With the money, the city will hire four "beat" police officers, who will focus on community engagement within the hot spots. Officials also will expand social services to all city residents.
Also, the Newark Police Department and the city's Office of Prisoner Re-entry will work together, using the federal dollars to provide community outreach and case-management services to high-risk individuals, such as gang members and ex-convicts, according to Booker.
"We can't arrest our way out of this problem," the mayor said. "The way to prevent crime is to empower people to ensure crime doesn't happen in the first place."
Booker pointed to existing outreach services in the city, such as Newark Comprehensive Center for Fathers' Fathers Now, as a success story. He said that program has seen a less than 3 percent recidivism rate among graduates.
Newark has an estimated 23 street gangs with more than 2,600 members, according to a 2010 study released by the New Jersey State Police.
DeMaio said the money will help continue community policing and help city residents shy away from crime. "It's going to give people an opportunity to put their lives in a positive direction and get the services they need to do so," he said.
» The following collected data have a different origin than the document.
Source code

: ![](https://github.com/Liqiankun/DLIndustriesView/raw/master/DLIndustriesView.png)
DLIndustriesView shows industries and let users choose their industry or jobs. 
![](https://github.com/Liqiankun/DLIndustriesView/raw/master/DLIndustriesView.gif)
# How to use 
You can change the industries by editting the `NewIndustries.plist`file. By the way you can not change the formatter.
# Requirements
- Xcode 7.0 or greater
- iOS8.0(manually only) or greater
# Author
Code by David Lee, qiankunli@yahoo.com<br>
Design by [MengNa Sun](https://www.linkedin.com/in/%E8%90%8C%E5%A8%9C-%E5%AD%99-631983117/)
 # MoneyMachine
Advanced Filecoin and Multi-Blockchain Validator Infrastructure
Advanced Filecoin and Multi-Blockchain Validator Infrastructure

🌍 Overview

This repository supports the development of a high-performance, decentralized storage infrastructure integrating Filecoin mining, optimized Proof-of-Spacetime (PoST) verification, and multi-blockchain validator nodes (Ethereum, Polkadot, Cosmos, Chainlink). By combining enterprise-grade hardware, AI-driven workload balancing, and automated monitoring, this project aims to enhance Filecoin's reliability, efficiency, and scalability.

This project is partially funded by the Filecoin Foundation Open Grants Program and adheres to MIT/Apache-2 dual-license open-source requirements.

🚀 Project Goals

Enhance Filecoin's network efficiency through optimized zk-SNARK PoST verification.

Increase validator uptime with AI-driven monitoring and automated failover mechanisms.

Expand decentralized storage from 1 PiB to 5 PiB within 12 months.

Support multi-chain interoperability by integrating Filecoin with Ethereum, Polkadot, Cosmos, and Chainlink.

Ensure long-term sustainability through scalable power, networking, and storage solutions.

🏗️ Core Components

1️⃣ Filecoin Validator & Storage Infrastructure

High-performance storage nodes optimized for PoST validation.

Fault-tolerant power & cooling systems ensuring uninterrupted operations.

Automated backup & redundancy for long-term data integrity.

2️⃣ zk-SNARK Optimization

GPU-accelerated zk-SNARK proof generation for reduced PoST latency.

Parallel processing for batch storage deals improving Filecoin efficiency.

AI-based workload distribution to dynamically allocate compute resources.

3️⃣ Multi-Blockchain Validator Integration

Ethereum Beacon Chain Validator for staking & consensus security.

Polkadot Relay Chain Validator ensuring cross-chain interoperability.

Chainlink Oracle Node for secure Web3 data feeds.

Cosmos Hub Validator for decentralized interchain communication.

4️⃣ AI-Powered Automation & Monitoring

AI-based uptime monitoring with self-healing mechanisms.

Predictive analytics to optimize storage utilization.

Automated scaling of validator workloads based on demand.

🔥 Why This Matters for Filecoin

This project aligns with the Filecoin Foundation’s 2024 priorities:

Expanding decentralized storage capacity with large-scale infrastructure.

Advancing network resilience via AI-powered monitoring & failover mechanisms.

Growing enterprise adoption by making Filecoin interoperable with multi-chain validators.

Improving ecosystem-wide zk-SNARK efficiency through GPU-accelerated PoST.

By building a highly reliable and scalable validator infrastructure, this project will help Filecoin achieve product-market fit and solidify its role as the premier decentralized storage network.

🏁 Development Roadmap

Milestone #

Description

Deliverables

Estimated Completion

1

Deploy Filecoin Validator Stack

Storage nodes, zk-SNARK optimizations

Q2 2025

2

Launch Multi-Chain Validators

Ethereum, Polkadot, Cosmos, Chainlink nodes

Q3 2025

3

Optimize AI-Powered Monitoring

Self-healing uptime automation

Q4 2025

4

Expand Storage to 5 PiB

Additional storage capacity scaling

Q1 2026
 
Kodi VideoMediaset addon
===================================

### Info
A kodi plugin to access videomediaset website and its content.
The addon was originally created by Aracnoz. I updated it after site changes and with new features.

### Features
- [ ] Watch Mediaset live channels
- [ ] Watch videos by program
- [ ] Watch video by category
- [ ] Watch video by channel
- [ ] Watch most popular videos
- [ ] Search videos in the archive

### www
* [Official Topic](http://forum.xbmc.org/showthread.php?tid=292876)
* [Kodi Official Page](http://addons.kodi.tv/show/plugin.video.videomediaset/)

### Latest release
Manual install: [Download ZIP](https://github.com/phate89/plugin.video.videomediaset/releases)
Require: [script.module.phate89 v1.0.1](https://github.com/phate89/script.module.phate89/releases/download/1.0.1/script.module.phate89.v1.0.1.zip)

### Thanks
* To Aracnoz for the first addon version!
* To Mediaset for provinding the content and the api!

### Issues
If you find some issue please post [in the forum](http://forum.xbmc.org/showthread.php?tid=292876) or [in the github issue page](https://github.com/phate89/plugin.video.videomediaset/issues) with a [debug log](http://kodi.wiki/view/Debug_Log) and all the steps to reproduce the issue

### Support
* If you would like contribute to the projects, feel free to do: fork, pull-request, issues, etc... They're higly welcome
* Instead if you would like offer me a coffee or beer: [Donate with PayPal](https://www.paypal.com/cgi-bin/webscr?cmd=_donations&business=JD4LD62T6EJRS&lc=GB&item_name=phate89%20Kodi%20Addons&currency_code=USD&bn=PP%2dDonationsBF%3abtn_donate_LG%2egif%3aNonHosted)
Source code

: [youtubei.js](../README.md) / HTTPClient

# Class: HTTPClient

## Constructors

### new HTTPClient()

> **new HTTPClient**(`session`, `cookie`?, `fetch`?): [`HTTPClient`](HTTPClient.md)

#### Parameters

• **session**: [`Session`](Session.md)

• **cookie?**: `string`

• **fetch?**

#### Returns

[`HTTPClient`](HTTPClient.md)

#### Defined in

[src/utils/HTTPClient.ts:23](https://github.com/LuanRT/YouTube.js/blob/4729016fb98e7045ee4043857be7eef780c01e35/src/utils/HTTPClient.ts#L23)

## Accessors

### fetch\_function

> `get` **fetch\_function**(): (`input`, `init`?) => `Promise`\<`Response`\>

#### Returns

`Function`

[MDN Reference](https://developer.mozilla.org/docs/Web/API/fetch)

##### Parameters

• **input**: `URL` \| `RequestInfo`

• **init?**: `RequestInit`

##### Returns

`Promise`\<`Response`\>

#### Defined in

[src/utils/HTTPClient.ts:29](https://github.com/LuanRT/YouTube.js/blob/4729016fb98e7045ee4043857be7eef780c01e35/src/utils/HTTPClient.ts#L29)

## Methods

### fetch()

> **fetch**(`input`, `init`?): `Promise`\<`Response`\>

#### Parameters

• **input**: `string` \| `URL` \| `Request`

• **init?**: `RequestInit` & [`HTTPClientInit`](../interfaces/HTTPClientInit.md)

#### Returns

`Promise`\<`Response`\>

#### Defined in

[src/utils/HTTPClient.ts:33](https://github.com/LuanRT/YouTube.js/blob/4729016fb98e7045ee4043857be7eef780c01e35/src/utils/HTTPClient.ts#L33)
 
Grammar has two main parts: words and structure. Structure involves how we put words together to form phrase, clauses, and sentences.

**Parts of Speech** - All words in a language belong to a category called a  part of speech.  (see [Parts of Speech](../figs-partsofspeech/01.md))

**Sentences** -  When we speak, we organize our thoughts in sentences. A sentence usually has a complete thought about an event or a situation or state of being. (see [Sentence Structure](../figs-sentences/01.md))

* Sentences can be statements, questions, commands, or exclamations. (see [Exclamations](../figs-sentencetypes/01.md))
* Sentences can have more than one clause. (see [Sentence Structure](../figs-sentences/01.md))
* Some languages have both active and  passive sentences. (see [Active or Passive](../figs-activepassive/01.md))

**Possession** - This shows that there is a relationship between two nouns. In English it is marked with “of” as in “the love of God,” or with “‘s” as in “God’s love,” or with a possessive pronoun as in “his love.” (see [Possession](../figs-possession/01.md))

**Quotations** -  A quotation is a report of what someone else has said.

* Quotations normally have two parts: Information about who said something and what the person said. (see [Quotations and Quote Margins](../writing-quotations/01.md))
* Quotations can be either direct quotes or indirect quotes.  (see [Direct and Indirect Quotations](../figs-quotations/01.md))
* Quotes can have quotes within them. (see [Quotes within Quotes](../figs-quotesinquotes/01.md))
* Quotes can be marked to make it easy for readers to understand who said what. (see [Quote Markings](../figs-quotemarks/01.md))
The police director said the grant money also will help supplement "Ceasefire," an anti-gang program scheduled to start in the city at the end of September.
Newark's South Ward Councilman Ras Baraka said he'd like to see community-based social service agencies, such as International Youth Organization, get some of the cash. He said those organizations play an active role in keeping criminals off the streets.
"(City officials) keep talking about re-entry into crime, but that's only one part. That's dealing with treatment," said Baraka. "But you have to deal with prevention, intervention and treatment."